Friday, January 21, 2011

Cerita Untukmu di Penghujung Mimpi

Ada yang berteriak tapi tak didengar, ada yang bertanya tapi tak mendapatkan jawaban, tetapi sesungguhnya bukan kesia-siaanlah bagian mereka
Hari ini 31 Desember 2029. Malam belum terlalu larut, ketika kuperhatikan jam di tanganku ternyata baru pukul 21.26, sementara kedua matamu tertutup rapat dan wajahmu tiada hentinya menyita perhatianku. Anak kecil yang lugu, gumamku. Tahukah kau nak apa yang kupikirkan saat ini? Ah lebih baik kau tak usah tahu karena suatu saat nanti kau pasti akan tahu kecemasanku, kecemasan pria tua tentang masa depanmu kelak. Tidurlah nak... akan kusampaikan pesan sang Dewa Ruci dalam mimpimu.
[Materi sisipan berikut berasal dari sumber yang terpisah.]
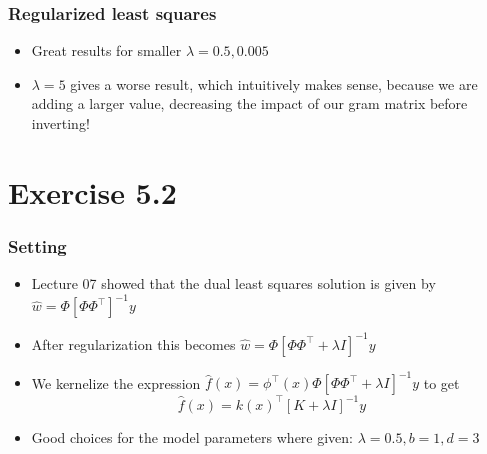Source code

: \documentclass[10pt,aspectratio=169,handout]{beamer}
\begin{document}
\begin{frame}
    \frametitle{Regularized least squares}

    \begin{itemize}
        \item Great results for smaller $\lambda=0.5,0.005$
        \item $\lambda=5$ gives a worse result, which intuitively makes sense, because we are adding a larger value, decreasing the impact of our gram matrix before inverting!
    \end{itemize}

\end{frame}

\section{Exercise 5.2}

\begin{frame}
    \frametitle{Setting}

    \begin{itemize}
        \item Lecture 07 showed that the dual least squares solution is given by $\hat{w}=\Phi[\Phi\Phi^\intercal]^{-1}y$
        \item After regularization this becomes $\hat{w}=\Phi[\Phi\Phi^\intercal+\lambda I]^{-1}y$
        \item We kernelize the expression $\hat{f}(x)=\phi^\intercal(x)\Phi[\Phi\Phi^\intercal+\lambda I]^{-1}y$ to get \[\hat{f}(x)=k(x)^\intercal[K+\lambda I]^{-1}y\]
        \item Good choices for the model parameters where given: $\lambda=0.5,b=1,d=3$
    \end{itemize}

\end{frame}
\end{document}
Petasan dan kembang api telah meluncur ke angkasa, menentang langit diujung penghabisannya di tahun ini. Kejadian yang hampir serupa 20 tahun silam. Tahukah kau nak, betapa indahnya masa mudaku dulu? Ah pasti kau tak tahu. Indahnya ketika pertamakali Tuhan mempertemukan aku dan ibumu di suatu senja di kota Bandung. Tapi kau, anakku, apa kiranya rencana Tuhan tentang dirimu? Haruskah kutanyakan sendiri padaNya? Mungkin inilah bagian yang sulit karena tak mudah memperoleh jawaban dari sana.
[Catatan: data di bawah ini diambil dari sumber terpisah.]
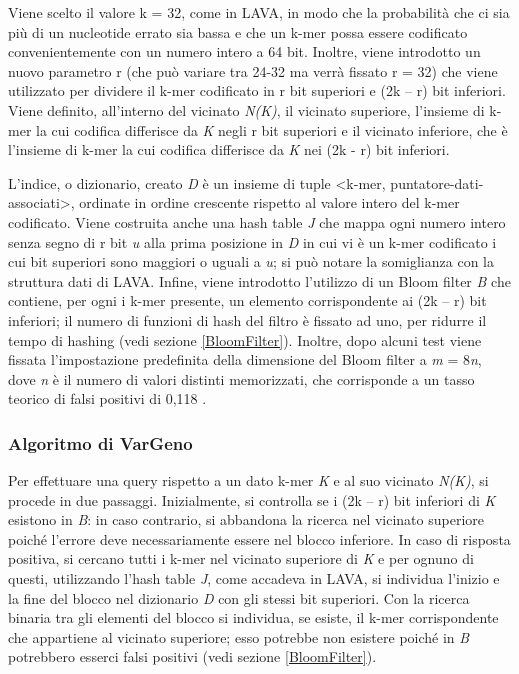 \documentclass[../main.tex]{subfiles}
\begin{document}
Viene scelto il valore k = 32, come in LAVA, in modo che la probabilità che ci sia più di un nucleotide errato sia bassa e che un k-mer possa essere codificato convenientemente con un numero intero a 64 bit. Inoltre, viene introdotto un nuovo parametro r (che può variare tra 24-32 ma verrà fissato r = 32) che viene utilizzato per dividere il k-mer codificato in r bit superiori e (2k – r) bit inferiori. Viene definito, all'interno del vicinato \textit{N(K)}, il vicinato superiore, l'insieme di k-mer la cui codifica differisce da \textit{K} negli r bit superiori e il vicinato inferiore, che è l'insieme di k-mer la cui codifica differisce da \textit{K} nei (2k - r) bit inferiori.

L’indice, o dizionario, creato \textit{D} è un insieme di tuple <k-mer, puntatore-dati-associati>, ordinate in ordine crescente rispetto al valore intero del k-mer codificato. Viene costruita anche una hash table \textit{J} che mappa ogni numero intero senza segno di r bit \textit{u} alla prima posizione in \textit{D} in cui vi è un k-mer codificato i cui bit superiori sono maggiori o uguali a \textit{u}; si può notare la somiglianza con la struttura dati di LAVA. Infine, viene introdotto l'utilizzo di un Bloom filter \textit{B} che contiene, per ogni i k-mer presente, un elemento corrispondente ai (2k – r) bit inferiori; il numero di funzioni di hash del filtro è fissato ad uno, per ridurre il tempo di hashing (vedi sezione \ref{BloomFilter}). Inoltre, dopo alcuni test viene fissata l'impostazione predefinita della dimensione del Bloom filter a \textit{m} = 8\textit{n}, dove \textit{n} è il numero di valori distinti memorizzati, che corrisponde a un tasso teorico di falsi positivi di 0,118 \cite{sun-medvedev2018vargeno}.

\subsubsection{Algoritmo di VarGeno}

Per effettuare una query rispetto a un dato k-mer \textit{K} e al suo vicinato \textit{N(K)}, si procede in due passaggi. Inizialmente, si controlla se i (2k – r) bit inferiori di \textit{K} esistono in \textit{B}: in caso contrario, si abbandona la ricerca nel vicinato superiore poiché l'errore deve necessariamente essere nel blocco inferiore. In caso di risposta positiva, si cercano tutti i k-mer nel vicinato superiore di \textit{K} e per ognuno di questi, utilizzando l'hash table \textit{J}, come accadeva in LAVA, si individua l'inizio e la fine del blocco nel dizionario \textit{D} con gli stessi bit superiori. Con la ricerca binaria tra gli elementi del blocco si individua, se esiste, il k-mer corrispondente che appartiene al vicinato superiore; esso potrebbe non esistere poiché in \textit{B} potrebbero esserci falsi positivi (vedi sezione \ref{BloomFilter}).
\end{document}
Belum kuceritakan padamu kecemasan dunia pada masaku dulu. Janganlah dulu kau terbangun karena petasan itu nak, masih ingin kusampaikan pesan leluhurmu. Para saudagar disana depresi karena kehilangan berjuta-juta dolar harta mereka, tapi siapakah yang peduli dengan jeritan makhluk kecil kurus yang tak lain adalah anak-anak kecil yang dikatakan orang gelandangan itu? Ah mestinya tak kutanyakan hal ini padamu. Sawah milik eyangmu kini entah dimana letaknya, telah digantikan mereka bulir-bulir padi dengan beton-beton rumah. Keadaan dulu sangat jauh berbeda dengan sekarang nak. Mungkin dulu kami masih bisa tidur tanpa dimanjakan pendingin ruangan, tapi kini untuk menikmati sejuknya udara segar dibawah mataharipun kita tak bisa karena panas akibat efek rumah kaca.
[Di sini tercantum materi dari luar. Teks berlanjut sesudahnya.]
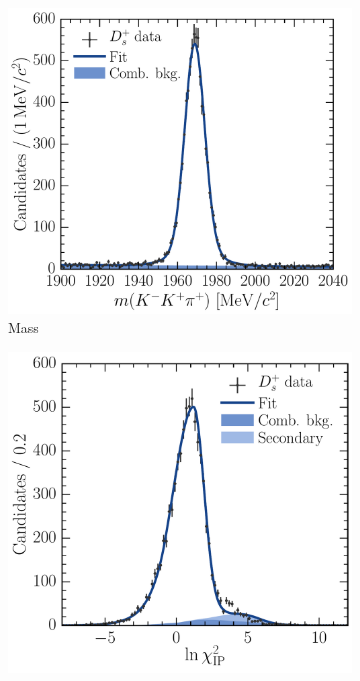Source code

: \begin{figure}
  \begin{subfigure}[b]{0.5\textwidth}
    \centering
    \includegraphics[width=\textwidth]{figures/production/fitting/DsToKKpi_mass_fit_pT_6_y_1}
    \caption{Mass}
    \label{fig:prod:fitting:DsToKKpi:mass_high_sig}
  \end{subfigure}
  \begin{subfigure}[b]{0.5\textwidth}
    \centering
    \includegraphics[width=\textwidth]{figures/production/fitting/DsToKKpi_ipchisq_fit_pT_6_y_1}

\end{subfigure}
\end{figure}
Mungkin zaman telah berubah, memang telah berubah. Ingin rasanya ayahmu ini berbalik ke 20 tahun silam dan berteriak pada diri sendiri, kawan-kawan, keluarga, pemerintah, bahkan pada orang yang tak kukenal hanya untuk tak sembarang membuang sampah, untuk tak menggunakan AC berlebihan, tapi kini apalah dayaku nak.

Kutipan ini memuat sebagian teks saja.